> [WHAT TO WORK ON]: Show every line of the material that follows in which the word "newcommand" occurs.

> [AVAILABLE RECORDS]:
***

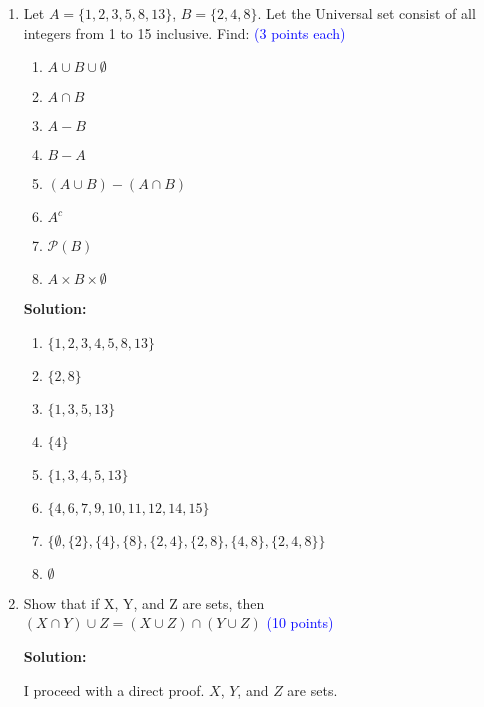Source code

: \documentclass{article}
\newcommand{\pt}[1]{\textcolor{blue}{(#1 points)}}
\newcommand{\pte}[1]{\textcolor{blue}{(#1 points each)}}
\newenvironment{solution}
{
\par
\color{blue}
\textbf{Solution:}
}
{
\par
}
\begin{document}
\begin{enumerate}
    \item Let $A = \{1, 2, 3, 5, 8, 13\}$,  $B = \{2, 4, 8\}$. Let the Universal set consist of all integers from 1 to 15 inclusive. Find: \pte{3}
        \begin{enumerate}
            \item $A \cup B \cup \emptyset$
            \item $A \cap B$ 
            \item $A - B$
            \item $B - A$ 
            \item $(A \cup B) - (A \cap B)$ 
            \item $A^c$
            \item $\mathcal{P}(B)$
            \item $A \times B \times \emptyset$
        \end{enumerate}
    \begin{solution}
        \begin{enumerate}
            \item $\{1, 2, 3, 4, 5, 8, 13\}$
            \item $\{2,8\}$
            \item $\{1, 3, 5, 13\}$
            \item $\{4\}$
            \item $\{1, 3, 4, 5, 13\}$
            \item $\{4, 6, 7, 9, 10, 11, 12, 14, 15\}$
            \item $\{\emptyset, \{2\}, \{4\}, \{8\}, \{2, 4\}, \{2, 8\}, \{4, 8\}, \{2, 4, 8\}\}$
            \item $\emptyset$
        \end{enumerate}
    \end{solution}
    
    \item Show that if X, Y, and Z are sets, then $(X \cap Y) \cup Z = (X \cup Z) \cap (Y \cup Z)$ \pt{10}
    \begin{solution}
    I proceed with a direct proof. $X$, $Y$, and $Z$ are sets.
    

\end{solution}
\end{enumerate}
\end{document}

***

> [ANSWER]:
\newcommand{\pt}[1]{\textcolor{blue}{(#1 points)}}
\newcommand{\pte}[1]{\textcolor{blue}{(#1 points each)}}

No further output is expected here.